Too much of a perfectionist….
3 Am and I’m still sat here….
…tweaking Coping Ugly while my eye swells up thanks to some unknown allergic reaction. I’ve begrudgingly accepted that I won’t be able to submit the perfect draft of Coping Ugly. It won’t be stageable. There’s at least another 10 drafts, a character death and a possible style change to come before it’s perfect.
I spoke to Stapes briefly today and he asked if I’d started pulling my hair out yet or would I just throw caution to the wind and submit the play early. As I’m sure those who know me can predict, I answered with a resounding no to the latter. Stapes knew full well that I’d already been pulling my hair out. In fact, Rhianne had to deal with my sudden loss of faith at 5 AM a couple of weeks back. It seems I’m very predictable in my writing habits.

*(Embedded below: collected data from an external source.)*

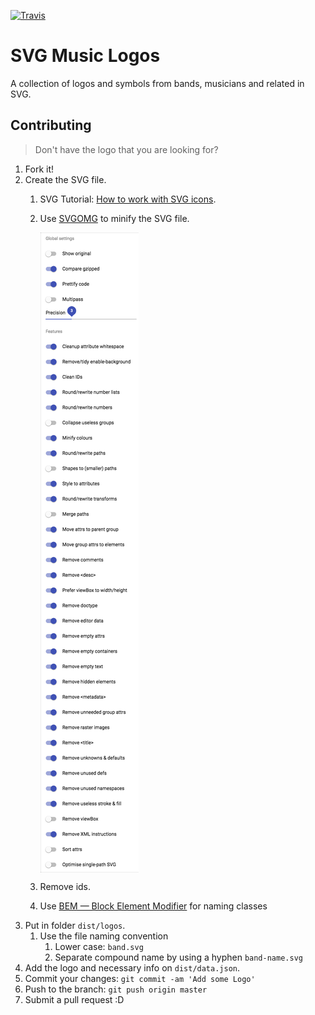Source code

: [![Travis](https://img.shields.io/travis/tiagoporto/svg-music-logos.svg?style=flat-square)](https://github.com/tiagoporto/svg-music-logos)

# SVG Music Logos

A collection of logos and symbols from bands, musicians and related in SVG.

## Contributing

> Don't have the logo that you are looking for?

1. Fork it!
1. Create the SVG file.
    1. SVG Tutorial: [How to work with SVG icons](http://fvsch.com/code/svg-icons/how-to/).
    1. Use [SVGOMG](https://jakearchibald.github.io/svgomg/) to minify the SVG file.

        <img src="dist/img/svgomg-settings.png" align="top" alt="">

    1. Remove ids.
    1. Use [BEM — Block Element Modifier](https://bem.info/) for naming classes
1. Put in folder `dist/logos`.
    1. Use the file naming convention
        1. Lower case: `band.svg`
        1. Separate compound name by using a hyphen `band-name.svg`
1. Add the logo and necessary info on `dist/data.json`.
1. Commit your changes: `git commit -am 'Add some Logo'`
1. Push to the branch: `git push origin master`
1. Submit a pull request :D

But am I at risk of becoming one of those writers who lets the drive for perfectionism get in the way of ever moving forward? I didn’t think so. Until I talked to Stapes that is. I’ve had agents on my mind all year and today, Stapes questioned why I was holding off sending work out. Our conversation went something like this:
M: I don’t have anything good enough.
S: You’ve got your major project.
M: But it needs redrafting. It’s no where near ready.
S: Send it Monday.
M: But it’s not ready. It needs to be redrafted. For Writersroom and Papatango.
S: Then you won’t send it.
Because I’m a perfectionist.
It’s not like I didn’t already know this. I just hadn’t realised that it was stopping me from sending out work that multiple people had already told me has promise. I did it with my novel. The novel I’ve only just started rereading having given up on editing it a year ago. I loved the characters but by the time I finished writing and got up the courage to start editing, I couldn’t see the merit in the hours I’d put into it. All I could see were problems. Not potential.

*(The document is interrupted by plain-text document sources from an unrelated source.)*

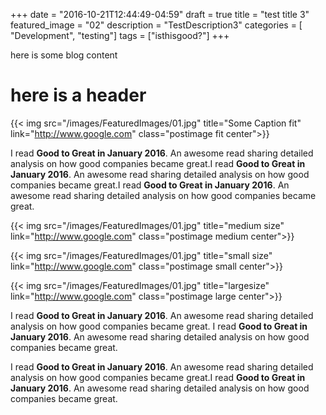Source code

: +++
date = "2016-10-21T12:44:49-04:59"
draft = true
title = "test title 3"
featured_image = "02"
description = "TestDescription3"
categories = [ "Development", "testing"]
tags = ["isthisgood?"]
+++

here is some blog content

here is a header 
=

{{< img src="/images/FeaturedImages/01.jpg" title="Some Caption fit" link="http://www.google.com" class="postimage fit center">}}

I read **Good to Great in January 2016**. An awesome read sharing detailed analysis on how good companies became great.I read **Good to Great in January 2016**. An awesome read sharing detailed analysis on how good companies became great.I read **Good to Great in January 2016**. An awesome read sharing detailed analysis on how good companies became great.




{{< img src="/images/FeaturedImages/01.jpg" title="medium size" link="http://www.google.com" class="postimage medium center">}}

{{< img src="/images/FeaturedImages/01.jpg" title="small size" link="http://www.google.com" class="postimage small center">}}

{{< img src="/images/FeaturedImages/01.jpg" title="largesize" link="http://www.google.com" class="postimage large center">}}

I read **Good to Great in January 2016**. An awesome read sharing detailed analysis on how good companies became great.
I read **Good to Great in January 2016**. An awesome read sharing detailed analysis on how good companies became great.


I read **Good to Great in January 2016**. An awesome read sharing detailed analysis on how good companies became great.I read **Good to Great in January 2016**. An awesome read sharing detailed analysis on how good companies became great.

That’s all I’ve seen in Coping Ugly since I started writing. Every time I hand off a draft for feedback, I already know the problems. I know the problems as I’m writing it. Yet even armed with that knowledge, I still don’t have a perfect draft. Or a draft that I feel proud of. Doesn’t sound right, does it?
With essentially one day to the deadline, I’m still considering throwing out my entire last act and rewriting somehow. I’m aware of problems but I feel helpless to fix them and it’s terrifying. Because no matter how much I claim that I chose to do this course for the experience and the mentorship, not the for the piece of paper, some part of me clearly still wants to achieve a degree that fits with the image that has been formed around me in the last year.